Lines that contain "Patch": how many are there in the listing below? Answer with a number and nothing more.

Materials provided Block Start

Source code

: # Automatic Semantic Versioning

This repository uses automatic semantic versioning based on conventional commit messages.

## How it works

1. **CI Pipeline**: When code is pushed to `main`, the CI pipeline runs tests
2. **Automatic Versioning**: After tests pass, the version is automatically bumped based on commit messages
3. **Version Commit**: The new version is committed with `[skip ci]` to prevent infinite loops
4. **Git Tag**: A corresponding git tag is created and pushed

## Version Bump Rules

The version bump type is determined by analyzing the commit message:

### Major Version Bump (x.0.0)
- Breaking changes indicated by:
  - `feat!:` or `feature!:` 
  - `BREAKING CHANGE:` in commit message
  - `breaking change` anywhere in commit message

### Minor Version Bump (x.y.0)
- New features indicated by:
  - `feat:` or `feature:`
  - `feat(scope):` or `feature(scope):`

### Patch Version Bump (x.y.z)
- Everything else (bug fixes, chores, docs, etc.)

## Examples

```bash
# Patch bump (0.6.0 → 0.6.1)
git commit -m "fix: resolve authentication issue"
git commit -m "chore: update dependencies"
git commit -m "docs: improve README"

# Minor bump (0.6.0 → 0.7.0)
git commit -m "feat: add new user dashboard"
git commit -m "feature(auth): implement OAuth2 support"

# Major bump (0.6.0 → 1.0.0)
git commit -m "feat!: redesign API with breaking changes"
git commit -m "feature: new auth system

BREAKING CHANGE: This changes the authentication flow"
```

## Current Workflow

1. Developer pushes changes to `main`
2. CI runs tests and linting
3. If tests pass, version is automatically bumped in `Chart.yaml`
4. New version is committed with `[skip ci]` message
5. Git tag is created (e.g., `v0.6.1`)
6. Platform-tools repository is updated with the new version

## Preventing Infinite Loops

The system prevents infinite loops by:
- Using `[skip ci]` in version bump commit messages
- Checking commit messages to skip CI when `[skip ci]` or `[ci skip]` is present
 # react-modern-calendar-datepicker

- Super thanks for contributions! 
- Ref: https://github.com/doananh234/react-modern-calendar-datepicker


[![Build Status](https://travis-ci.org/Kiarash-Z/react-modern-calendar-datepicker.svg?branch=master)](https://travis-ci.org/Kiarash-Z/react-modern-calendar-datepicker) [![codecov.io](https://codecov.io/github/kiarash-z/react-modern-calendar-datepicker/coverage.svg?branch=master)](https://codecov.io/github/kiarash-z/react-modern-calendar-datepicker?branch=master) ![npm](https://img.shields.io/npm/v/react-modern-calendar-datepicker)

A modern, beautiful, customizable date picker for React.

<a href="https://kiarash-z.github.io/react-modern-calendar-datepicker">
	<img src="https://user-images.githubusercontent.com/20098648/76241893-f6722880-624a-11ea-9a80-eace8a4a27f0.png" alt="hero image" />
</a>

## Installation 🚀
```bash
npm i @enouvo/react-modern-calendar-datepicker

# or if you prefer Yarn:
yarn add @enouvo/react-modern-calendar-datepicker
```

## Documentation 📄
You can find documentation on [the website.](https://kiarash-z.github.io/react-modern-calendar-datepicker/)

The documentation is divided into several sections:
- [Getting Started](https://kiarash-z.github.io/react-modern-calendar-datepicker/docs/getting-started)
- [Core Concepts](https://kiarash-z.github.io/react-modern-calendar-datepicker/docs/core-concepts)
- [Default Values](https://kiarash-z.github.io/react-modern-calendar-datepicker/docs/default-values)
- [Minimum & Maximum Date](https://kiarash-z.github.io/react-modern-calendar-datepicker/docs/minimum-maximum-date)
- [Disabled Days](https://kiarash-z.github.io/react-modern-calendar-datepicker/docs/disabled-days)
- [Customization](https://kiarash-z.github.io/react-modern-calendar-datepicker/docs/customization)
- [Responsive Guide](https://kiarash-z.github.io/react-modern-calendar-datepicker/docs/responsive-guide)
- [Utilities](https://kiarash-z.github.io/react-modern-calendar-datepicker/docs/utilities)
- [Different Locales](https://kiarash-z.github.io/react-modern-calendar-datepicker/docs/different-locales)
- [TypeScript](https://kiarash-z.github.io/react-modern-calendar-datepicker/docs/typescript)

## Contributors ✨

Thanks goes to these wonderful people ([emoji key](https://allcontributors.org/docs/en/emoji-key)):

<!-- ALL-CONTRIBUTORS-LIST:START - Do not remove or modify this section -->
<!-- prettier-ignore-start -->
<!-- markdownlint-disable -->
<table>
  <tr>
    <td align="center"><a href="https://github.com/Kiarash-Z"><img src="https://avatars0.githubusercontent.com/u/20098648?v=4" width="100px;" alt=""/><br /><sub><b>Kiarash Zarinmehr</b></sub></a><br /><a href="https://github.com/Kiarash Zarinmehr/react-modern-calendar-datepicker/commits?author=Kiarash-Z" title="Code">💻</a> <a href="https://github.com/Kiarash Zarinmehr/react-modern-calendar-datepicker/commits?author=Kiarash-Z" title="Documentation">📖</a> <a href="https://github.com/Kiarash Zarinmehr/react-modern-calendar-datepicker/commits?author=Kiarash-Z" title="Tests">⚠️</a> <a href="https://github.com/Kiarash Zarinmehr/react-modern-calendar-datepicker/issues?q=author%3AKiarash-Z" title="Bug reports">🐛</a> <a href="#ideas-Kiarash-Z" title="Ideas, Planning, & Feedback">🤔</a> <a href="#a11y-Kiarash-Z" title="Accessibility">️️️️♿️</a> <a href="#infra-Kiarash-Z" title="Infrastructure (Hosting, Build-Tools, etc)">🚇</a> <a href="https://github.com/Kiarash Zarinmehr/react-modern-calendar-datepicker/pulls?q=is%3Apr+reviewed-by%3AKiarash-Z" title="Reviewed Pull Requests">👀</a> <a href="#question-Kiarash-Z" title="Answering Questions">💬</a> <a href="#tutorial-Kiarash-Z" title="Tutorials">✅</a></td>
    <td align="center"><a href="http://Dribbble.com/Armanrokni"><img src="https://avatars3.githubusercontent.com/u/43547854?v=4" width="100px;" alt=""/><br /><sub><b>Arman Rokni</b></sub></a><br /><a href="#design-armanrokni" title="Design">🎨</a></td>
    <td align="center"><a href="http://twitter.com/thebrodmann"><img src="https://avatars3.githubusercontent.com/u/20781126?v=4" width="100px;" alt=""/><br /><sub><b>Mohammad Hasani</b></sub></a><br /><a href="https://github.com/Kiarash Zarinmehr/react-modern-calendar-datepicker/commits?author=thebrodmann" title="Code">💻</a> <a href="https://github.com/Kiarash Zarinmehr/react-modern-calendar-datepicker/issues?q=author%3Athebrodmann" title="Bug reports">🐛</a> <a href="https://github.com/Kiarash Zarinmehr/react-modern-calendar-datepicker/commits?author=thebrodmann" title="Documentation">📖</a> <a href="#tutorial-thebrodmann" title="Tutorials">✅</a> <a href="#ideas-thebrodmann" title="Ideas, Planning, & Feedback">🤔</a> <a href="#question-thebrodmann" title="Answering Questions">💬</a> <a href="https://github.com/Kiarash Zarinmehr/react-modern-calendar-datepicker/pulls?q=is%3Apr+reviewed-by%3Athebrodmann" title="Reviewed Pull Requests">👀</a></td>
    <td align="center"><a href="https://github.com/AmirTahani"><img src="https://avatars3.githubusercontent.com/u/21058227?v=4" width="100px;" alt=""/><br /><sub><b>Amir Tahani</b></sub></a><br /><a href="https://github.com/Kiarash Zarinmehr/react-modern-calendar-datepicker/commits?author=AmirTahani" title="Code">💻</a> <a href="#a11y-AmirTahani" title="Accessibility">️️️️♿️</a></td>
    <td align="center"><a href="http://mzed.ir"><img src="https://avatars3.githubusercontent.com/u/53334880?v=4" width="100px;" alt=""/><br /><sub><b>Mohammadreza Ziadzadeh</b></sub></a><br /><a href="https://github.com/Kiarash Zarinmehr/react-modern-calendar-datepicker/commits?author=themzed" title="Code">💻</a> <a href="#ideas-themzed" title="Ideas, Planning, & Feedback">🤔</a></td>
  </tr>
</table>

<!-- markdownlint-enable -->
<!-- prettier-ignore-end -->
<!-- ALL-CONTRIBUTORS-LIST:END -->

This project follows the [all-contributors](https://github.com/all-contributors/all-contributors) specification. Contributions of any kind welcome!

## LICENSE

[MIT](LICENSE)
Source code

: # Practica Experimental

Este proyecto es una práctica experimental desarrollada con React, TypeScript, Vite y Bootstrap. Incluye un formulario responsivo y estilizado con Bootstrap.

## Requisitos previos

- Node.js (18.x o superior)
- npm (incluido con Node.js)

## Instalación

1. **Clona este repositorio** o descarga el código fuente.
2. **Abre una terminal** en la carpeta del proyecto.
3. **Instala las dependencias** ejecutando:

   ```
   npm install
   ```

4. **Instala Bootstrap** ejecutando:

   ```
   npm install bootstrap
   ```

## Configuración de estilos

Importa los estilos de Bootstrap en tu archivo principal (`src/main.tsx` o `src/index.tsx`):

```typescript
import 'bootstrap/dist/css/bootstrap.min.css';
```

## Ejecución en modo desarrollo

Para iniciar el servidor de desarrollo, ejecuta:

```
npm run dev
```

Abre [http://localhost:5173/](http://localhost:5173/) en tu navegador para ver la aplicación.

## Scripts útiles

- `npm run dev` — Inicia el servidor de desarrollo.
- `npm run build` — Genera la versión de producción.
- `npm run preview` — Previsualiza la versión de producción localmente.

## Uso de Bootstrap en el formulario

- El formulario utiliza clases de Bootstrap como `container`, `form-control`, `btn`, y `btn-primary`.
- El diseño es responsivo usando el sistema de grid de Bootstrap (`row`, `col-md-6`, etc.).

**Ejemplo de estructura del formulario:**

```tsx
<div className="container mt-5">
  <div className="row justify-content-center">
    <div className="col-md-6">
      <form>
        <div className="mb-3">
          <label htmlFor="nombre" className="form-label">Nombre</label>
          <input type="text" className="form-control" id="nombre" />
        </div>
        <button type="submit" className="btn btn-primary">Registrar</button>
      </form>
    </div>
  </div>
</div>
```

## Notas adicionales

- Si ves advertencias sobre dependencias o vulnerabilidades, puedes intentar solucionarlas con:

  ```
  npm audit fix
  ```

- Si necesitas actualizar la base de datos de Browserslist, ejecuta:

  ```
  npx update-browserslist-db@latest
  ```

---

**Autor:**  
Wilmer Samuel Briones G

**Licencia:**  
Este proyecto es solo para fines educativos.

Materials provided Block End

Your solution =
2